[Source data]
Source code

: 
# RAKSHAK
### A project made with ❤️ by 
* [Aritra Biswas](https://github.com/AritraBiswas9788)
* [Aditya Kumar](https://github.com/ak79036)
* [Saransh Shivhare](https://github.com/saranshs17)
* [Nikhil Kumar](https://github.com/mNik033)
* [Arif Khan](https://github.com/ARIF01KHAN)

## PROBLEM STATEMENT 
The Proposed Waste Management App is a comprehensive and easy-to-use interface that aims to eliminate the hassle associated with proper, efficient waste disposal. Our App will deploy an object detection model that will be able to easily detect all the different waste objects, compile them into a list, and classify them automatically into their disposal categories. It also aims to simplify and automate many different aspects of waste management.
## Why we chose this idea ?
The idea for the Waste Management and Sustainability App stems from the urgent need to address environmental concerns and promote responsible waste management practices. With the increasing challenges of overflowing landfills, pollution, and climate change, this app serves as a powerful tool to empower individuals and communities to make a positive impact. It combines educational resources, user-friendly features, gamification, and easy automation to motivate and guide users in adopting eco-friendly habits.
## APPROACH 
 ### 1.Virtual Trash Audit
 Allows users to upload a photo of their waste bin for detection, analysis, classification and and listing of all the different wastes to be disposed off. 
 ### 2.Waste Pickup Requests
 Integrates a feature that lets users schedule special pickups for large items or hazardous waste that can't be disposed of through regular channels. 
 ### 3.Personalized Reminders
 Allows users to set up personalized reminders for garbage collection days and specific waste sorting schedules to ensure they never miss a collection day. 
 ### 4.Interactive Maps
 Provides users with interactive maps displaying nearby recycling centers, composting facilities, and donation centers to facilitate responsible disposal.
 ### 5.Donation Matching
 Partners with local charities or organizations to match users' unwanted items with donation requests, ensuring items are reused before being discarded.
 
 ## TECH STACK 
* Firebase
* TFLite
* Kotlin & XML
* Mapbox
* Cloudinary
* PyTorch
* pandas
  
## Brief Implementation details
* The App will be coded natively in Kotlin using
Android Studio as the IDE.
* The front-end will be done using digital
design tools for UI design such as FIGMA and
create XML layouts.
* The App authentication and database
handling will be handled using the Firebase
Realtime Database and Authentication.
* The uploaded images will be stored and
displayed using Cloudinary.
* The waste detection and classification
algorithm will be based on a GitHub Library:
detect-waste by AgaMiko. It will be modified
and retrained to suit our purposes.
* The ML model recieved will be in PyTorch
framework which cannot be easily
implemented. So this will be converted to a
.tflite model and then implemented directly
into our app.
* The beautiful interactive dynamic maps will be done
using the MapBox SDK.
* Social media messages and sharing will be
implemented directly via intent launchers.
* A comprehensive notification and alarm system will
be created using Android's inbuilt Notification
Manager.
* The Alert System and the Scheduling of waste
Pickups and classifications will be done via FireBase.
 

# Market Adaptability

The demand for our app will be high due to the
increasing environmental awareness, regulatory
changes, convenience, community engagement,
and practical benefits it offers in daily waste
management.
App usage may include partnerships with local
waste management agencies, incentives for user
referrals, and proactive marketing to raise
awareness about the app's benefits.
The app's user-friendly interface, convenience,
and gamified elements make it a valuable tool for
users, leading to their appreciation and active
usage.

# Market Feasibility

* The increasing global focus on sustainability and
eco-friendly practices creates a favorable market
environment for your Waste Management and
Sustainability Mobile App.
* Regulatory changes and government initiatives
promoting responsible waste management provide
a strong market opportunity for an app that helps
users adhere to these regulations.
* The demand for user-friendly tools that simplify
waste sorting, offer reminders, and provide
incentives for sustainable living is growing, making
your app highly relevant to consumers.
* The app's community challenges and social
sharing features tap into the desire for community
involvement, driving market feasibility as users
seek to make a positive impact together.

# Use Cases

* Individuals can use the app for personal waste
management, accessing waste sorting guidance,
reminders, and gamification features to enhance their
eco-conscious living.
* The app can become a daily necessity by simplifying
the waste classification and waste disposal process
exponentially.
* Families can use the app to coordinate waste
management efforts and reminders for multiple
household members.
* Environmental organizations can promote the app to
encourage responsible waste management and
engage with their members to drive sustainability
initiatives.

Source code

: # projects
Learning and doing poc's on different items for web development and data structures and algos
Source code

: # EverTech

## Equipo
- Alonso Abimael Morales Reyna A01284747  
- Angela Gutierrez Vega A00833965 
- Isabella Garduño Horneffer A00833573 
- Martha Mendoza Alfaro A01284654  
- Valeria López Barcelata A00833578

Work order: All the lines above should come back exactly as written.

Exercise answer:
Source code

: 
# RAKSHAK
### A project made with ❤️ by 
* [Aritra Biswas](https://github.com/AritraBiswas9788)
* [Aditya Kumar](https://github.com/ak79036)
* [Saransh Shivhare](https://github.com/saranshs17)
* [Nikhil Kumar](https://github.com/mNik033)
* [Arif Khan](https://github.com/ARIF01KHAN)

## PROBLEM STATEMENT 
The Proposed Waste Management App is a comprehensive and easy-to-use interface that aims to eliminate the hassle associated with proper, efficient waste disposal. Our App will deploy an object detection model that will be able to easily detect all the different waste objects, compile them into a list, and classify them automatically into their disposal categories. It also aims to simplify and automate many different aspects of waste management.
## Why we chose this idea ?
The idea for the Waste Management and Sustainability App stems from the urgent need to address environmental concerns and promote responsible waste management practices. With the increasing challenges of overflowing landfills, pollution, and climate change, this app serves as a powerful tool to empower individuals and communities to make a positive impact. It combines educational resources, user-friendly features, gamification, and easy automation to motivate and guide users in adopting eco-friendly habits.
## APPROACH 
 ### 1.Virtual Trash Audit
 Allows users to upload a photo of their waste bin for detection, analysis, classification and and listing of all the different wastes to be disposed off. 
 ### 2.Waste Pickup Requests
 Integrates a feature that lets users schedule special pickups for large items or hazardous waste that can't be disposed of through regular channels. 
 ### 3.Personalized Reminders
 Allows users to set up personalized reminders for garbage collection days and specific waste sorting schedules to ensure they never miss a collection day. 
 ### 4.Interactive Maps
 Provides users with interactive maps displaying nearby recycling centers, composting facilities, and donation centers to facilitate responsible disposal.
 ### 5.Donation Matching
 Partners with local charities or organizations to match users' unwanted items with donation requests, ensuring items are reused before being discarded.
 
 ## TECH STACK 
* Firebase
* TFLite
* Kotlin & XML
* Mapbox
* Cloudinary
* PyTorch
* pandas
  
## Brief Implementation details
* The App will be coded natively in Kotlin using
Android Studio as the IDE.
* The front-end will be done using digital
design tools for UI design such as FIGMA and
create XML layouts.
* The App authentication and database
handling will be handled using the Firebase
Realtime Database and Authentication.
* The uploaded images will be stored and
displayed using Cloudinary.
* The waste detection and classification
algorithm will be based on a GitHub Library:
detect-waste by AgaMiko. It will be modified
and retrained to suit our purposes.
* The ML model recieved will be in PyTorch
framework which cannot be easily
implemented. So this will be converted to a
.tflite model and then implemented directly
into our app.
* The beautiful interactive dynamic maps will be done
using the MapBox SDK.
* Social media messages and sharing will be
implemented directly via intent launchers.
* A comprehensive notification and alarm system will
be created using Android's inbuilt Notification
Manager.
* The Alert System and the Scheduling of waste
Pickups and classifications will be done via FireBase.
 

# Market Adaptability

The demand for our app will be high due to the
increasing environmental awareness, regulatory
changes, convenience, community engagement,
and practical benefits it offers in daily waste
management.
App usage may include partnerships with local
waste management agencies, incentives for user
referrals, and proactive marketing to raise
awareness about the app's benefits.
The app's user-friendly interface, convenience,
and gamified elements make it a valuable tool for
users, leading to their appreciation and active
usage.

# Market Feasibility

* The increasing global focus on sustainability and
eco-friendly practices creates a favorable market
environment for your Waste Management and
Sustainability Mobile App.
* Regulatory changes and government initiatives
promoting responsible waste management provide
a strong market opportunity for an app that helps
users adhere to these regulations.
* The demand for user-friendly tools that simplify
waste sorting, offer reminders, and provide
incentives for sustainable living is growing, making
your app highly relevant to consumers.
* The app's community challenges and social
sharing features tap into the desire for community
involvement, driving market feasibility as users
seek to make a positive impact together.

# Use Cases

* Individuals can use the app for personal waste
management, accessing waste sorting guidance,
reminders, and gamification features to enhance their
eco-conscious living.
* The app can become a daily necessity by simplifying
the waste classification and waste disposal process
exponentially.
* Families can use the app to coordinate waste
management efforts and reminders for multiple
household members.
* Environmental organizations can promote the app to
encourage responsible waste management and
engage with their members to drive sustainability
initiatives.

Source code

: # projects
Learning and doing poc's on different items for web development and data structures and algos
Source code

: # EverTech

## Equipo
- Alonso Abimael Morales Reyna A01284747  
- Angela Gutierrez Vega A00833965 
- Isabella Garduño Horneffer A00833573 
- Martha Mendoza Alfaro A01284654  
- Valeria López Barcelata A00833578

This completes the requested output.